Work order — In the lines below, look for "converge". Copy each line where it appears.
=== Begin Enclosure ===
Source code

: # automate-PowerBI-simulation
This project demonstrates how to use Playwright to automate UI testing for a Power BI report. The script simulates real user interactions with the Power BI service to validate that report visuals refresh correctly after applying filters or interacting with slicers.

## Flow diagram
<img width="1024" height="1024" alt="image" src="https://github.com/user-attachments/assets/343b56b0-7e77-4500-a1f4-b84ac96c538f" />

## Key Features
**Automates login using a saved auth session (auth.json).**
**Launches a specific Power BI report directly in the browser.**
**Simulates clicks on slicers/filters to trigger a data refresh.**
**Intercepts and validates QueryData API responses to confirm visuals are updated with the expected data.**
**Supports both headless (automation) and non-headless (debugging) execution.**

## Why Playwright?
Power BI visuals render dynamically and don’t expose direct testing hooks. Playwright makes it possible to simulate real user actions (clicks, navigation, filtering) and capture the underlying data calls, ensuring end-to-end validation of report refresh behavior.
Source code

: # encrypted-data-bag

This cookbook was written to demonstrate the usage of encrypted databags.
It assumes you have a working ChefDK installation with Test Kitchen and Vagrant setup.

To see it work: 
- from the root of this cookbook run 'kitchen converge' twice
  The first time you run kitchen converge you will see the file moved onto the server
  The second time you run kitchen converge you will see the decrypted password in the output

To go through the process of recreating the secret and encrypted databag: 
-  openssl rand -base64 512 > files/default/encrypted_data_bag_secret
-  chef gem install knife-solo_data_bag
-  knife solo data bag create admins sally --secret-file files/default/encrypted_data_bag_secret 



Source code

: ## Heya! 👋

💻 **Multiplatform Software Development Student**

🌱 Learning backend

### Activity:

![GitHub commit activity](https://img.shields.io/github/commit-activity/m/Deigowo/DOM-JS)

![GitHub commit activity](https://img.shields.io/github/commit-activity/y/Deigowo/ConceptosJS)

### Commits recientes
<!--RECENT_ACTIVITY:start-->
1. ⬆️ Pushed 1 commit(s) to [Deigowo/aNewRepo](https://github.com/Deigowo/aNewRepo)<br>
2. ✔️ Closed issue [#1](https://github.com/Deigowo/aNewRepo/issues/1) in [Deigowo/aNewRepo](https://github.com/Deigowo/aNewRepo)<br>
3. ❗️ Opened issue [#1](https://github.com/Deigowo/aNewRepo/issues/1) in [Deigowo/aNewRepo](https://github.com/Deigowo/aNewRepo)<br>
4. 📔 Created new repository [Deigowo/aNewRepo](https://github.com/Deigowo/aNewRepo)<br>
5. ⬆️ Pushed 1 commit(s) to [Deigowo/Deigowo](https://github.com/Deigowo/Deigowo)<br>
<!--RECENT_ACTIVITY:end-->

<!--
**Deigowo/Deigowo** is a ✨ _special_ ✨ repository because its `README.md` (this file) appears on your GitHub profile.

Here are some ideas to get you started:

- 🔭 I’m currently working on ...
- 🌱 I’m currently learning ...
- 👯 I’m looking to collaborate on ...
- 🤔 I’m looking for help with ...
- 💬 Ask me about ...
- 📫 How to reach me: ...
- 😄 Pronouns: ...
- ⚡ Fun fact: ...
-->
=== End Enclosure ===
Solution to the problem —
- from the root of this cookbook run 'kitchen converge' twice
  The first time you run kitchen converge you will see the file moved onto the server
  The second time you run kitchen converge you will see the decrypted password in the output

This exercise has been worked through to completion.